[llvm-dev] [RFC] Polly Status and Integration
Tobias Grosser via llvm-dev
llvm-dev at lists.llvm.org
Thu Sep 21 23:22:31 PDT 2017
On Fri, Sep 22, 2017, at 07:33, Hal Finkel via llvm-dev wrote:
>
> On 09/22/2017 12:25 AM, Mehdi AMINI wrote:
> >
> >
> > 2017-09-21 22:22 GMT-07:00 Hal Finkel <hfinkel at anl.gov
> > <mailto:hfinkel at anl.gov>>:
> >
> >
> > On 09/22/2017 12:03 AM, Mehdi AMINI wrote:
> >> Hi Hal,
> >>
> >>
> >> 2017-09-21 20:59 GMT-07:00 Hal Finkel via llvm-dev
> >> <llvm-dev at lists.llvm.org <mailto:llvm-dev at lists.llvm.org>>:
> >>
> >>
> >> On 09/12/2017 10:26 PM, Gerolf Hoflehner wrote:
> >>>
> >>>
> >>>> On Sep 11, 2017, at 10:47 PM, Hal Finkel via llvm-dev
> >>>> <llvm-dev at lists.llvm.org <mailto:llvm-dev at lists.llvm.org>>
> >>>> wrote:
> >>>>
> >>>>
> >>>> On 09/11/2017 12:26 PM, Adam Nemet wrote:
> >>>>> Hi Hal, Tobias, Michael and others,
> >>>>> *...*
> >>>>>
> >>>>> One thing that I’d like to see more details on is what
> >>>>> this means for the evolution of loop transformations in LLVM.
> >>>>>
> >>>>> Our more-or-less established direction was so far to
> >>>>> incrementally improve and generalize the required analyses
> >>>>> (e.g. the LoopVectorizer’s dependence analysis + loop
> >>>>> versioning analysis into a stand-alone analysis pass
> >>>>> (LoopAccessAnalysis)) and then build new transformations
> >>>>> (e.g. LoopDistribution, LoopLoadElimination,
> >>>>> LICMLoopVersioning) on top of these.
> >>>>>
> >>>>> The idea was that infrastructure would be incrementally
> >>>>> improved from two directions:
> >>>>>
> >>>>> - As new transformations are built analyses have to be
> >>>>> improved (e.g. past improvements to LAA to support the
> >>>>> LoopVersioning utility, future improvements for full
> >>>>> LoopSROA beyond just store->load forwarding [1] or the
> >>>>> improvements to LAA for the LoopFusion proposal[2])
> >>>>>
> >>>>> - As more complex loops would have to be analyzed we
> >>>>> either improve LAA or make DependenceAnalysis a drop-in
> >>>>> replacement for the memory analysis part in LAA
> >>>>
> >>>> Or we could use Polly's dependence analysis, which I
> >>>> believe to be more powerful, more robust, and more correct
> >>>> than DependenceAnalysis. I believe that the difficult part
> >>>> here is actually the pairing with predicated SCEV or
> >>>> whatever mechanism we want to use generate runtime
> >>>> predicates (this applies to use of DependenceAnalysis too).
> >>>
> >>> What is a good way to measure these assertions (More
> >>> powerful, more robust)? Are you saying the LLVM Dependence
> >>> Analysis is incorrect or do you actually mean less
> >>> conservative (or "more accurate" or something like that)?
> >>
> >> Sebastian's email covers the issues with the
> >> DependenceAnalysis pass pretty well.
> >>
> >> Regarding what's in LoopAccessAnalysis, I believe it to be
> >> correct, but more limited. It is not clear to me that LAA is
> >> bad at what it does based on what the vectorizer can handle.

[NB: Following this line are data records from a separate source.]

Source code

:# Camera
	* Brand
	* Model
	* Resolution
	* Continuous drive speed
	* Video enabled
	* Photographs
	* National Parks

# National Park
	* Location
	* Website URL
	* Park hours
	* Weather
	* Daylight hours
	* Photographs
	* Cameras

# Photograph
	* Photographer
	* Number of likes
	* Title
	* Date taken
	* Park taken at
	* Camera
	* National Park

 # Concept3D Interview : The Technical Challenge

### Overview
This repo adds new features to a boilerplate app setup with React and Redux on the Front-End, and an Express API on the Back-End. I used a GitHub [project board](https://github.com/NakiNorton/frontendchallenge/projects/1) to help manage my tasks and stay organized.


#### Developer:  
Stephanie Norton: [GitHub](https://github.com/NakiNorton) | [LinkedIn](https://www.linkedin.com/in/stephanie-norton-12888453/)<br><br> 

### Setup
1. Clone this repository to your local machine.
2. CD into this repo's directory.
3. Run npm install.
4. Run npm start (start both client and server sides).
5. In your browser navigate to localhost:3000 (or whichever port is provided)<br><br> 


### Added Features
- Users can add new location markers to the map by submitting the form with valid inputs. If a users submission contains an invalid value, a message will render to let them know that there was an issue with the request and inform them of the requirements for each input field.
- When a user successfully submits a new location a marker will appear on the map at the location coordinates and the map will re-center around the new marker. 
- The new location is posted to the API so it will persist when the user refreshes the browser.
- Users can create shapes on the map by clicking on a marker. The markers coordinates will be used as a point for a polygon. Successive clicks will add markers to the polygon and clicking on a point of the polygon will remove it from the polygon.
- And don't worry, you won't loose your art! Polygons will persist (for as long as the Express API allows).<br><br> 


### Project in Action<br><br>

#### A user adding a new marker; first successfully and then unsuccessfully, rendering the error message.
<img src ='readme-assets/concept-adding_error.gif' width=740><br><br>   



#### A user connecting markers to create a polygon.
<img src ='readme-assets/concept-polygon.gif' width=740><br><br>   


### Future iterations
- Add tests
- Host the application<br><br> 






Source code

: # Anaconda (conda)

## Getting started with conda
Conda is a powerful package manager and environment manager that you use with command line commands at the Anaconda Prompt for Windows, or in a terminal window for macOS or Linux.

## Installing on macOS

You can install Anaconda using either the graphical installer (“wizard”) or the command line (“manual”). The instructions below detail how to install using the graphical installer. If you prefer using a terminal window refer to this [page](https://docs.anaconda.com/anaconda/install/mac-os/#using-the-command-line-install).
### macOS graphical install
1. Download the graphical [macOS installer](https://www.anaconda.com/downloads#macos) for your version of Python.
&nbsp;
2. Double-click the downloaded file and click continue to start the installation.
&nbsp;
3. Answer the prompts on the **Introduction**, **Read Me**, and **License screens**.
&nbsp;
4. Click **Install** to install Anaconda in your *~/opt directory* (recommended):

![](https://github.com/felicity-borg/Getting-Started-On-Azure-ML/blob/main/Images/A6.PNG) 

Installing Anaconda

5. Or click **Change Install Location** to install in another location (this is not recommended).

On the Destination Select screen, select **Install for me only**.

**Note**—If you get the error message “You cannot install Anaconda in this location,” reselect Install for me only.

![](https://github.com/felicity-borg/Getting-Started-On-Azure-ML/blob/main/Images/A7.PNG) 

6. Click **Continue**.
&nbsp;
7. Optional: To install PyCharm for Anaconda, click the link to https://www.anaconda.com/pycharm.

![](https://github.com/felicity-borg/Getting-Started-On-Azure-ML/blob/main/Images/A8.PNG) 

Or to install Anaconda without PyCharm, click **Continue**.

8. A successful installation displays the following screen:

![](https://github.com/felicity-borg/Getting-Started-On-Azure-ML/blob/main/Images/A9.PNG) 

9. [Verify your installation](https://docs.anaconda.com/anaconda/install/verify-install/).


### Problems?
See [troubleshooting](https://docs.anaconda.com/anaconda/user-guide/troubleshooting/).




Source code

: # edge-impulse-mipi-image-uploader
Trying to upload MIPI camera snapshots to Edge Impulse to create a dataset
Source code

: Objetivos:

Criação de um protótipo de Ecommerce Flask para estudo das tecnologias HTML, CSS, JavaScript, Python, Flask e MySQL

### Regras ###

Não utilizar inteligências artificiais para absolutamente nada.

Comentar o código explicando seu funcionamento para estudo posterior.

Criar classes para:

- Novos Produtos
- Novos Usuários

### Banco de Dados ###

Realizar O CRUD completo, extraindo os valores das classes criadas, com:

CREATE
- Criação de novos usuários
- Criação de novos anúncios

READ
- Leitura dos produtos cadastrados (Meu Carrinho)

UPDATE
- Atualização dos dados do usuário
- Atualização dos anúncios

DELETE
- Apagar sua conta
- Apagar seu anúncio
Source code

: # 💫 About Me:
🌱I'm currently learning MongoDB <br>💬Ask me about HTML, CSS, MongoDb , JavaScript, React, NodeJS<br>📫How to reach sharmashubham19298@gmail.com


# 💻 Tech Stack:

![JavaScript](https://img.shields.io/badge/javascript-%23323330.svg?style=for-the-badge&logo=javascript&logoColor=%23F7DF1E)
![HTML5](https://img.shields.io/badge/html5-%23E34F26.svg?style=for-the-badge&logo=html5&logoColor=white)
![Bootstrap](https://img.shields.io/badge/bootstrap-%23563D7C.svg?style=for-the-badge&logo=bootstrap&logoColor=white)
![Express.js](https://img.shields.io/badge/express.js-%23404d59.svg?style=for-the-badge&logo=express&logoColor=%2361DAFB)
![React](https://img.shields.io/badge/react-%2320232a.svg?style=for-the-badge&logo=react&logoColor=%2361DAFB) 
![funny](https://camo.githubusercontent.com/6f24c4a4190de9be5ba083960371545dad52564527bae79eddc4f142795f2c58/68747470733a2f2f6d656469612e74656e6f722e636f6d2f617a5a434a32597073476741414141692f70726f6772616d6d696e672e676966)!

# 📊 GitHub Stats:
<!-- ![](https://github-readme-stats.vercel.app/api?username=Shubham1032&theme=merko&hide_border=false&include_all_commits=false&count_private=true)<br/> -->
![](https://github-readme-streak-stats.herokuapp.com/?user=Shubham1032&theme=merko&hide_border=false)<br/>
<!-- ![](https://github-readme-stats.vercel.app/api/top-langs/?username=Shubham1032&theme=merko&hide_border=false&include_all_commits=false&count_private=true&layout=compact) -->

> >> LAA could do better in some cases with non-unit-stride loops.
> >> Polly also handles piecewise-affine functions, which allows
> >> the modeling of loops with conditionals. Extending LAA to
> >> handle loop nests, moreover, seems likely to be non-trivial.
> >>
> >> Regardless, measuring these differences certainly seems like
> >> a good idea. I think that we can do this using optimization
> >> remarks. LAA already emits optimization remarks for loops in
> >> which it finds unsafe memory dependencies. Polly also emits
> >> optimization remarks. We may need to iterate some in order to
> >> setup a good comparison, but we should be able to collect
> >> statistics (and other information) by compiling code using
> >> -fsave-optimization-record (in combination with some other
> >> flags), and then analyzing the resulting YAML files.
> >>
> >>>>
> >>>>>
> >>>>> While this model may be slow it has all the benefits of
> >>>>> the incremental development model.
> >>>>
> >>>> The current model may have been slow in many areas, but I
> >>>> think that's mostly a question of development effort. My
> >>>> largest concern about the current model is that, to the
> >>>> extent that we're implementing classic loop transformations
> >>>> (e.g., fusion, distribution, interchange, skewing, tiling,
> >>>> and so on), we're repeating a historical design that is
> >>>> known to have several suboptimal properties. Chief among
> >>>> them is the lack of integration: many of these
> >>>> transformations are interconnected, and there's no good
> >>>> pass ordering in which to make independent decisions. Many
> >>>> of these transformations can be captured in a single model
> >>>> and we can get much better results by integrating them.
> >>>> There's also the matter of whether building these
> >>>> transformation on SCEV (or IR directly) is the best
> >>>> underlying infrastructure, or whether parts of Polly would
> >>>> be better.
> >>>
> >>> I believe that is true. What I wonder is is there a good
> >>> method to reason about it?
> >>
> >> If I understand what you mean, one way to look at it is this:
> >> This is not a canonicalization problem. Picking an optimal
> >> way to interchange loops may depend on how the result can be
> >> skewed and/or tiled, picking an optimal way to distribute
> >> loops often depends on what can be done afterward in each
> >> piece. Optimal here generally involves reasoning about the
> >> memory hierarchy (e.g., cache properties), available
> >> prefetching streams, register-file size, and so on.
> >>
> >> I know that I've seen some good examples in papers over the
> >> years that illustrate the phase-ordering challenges.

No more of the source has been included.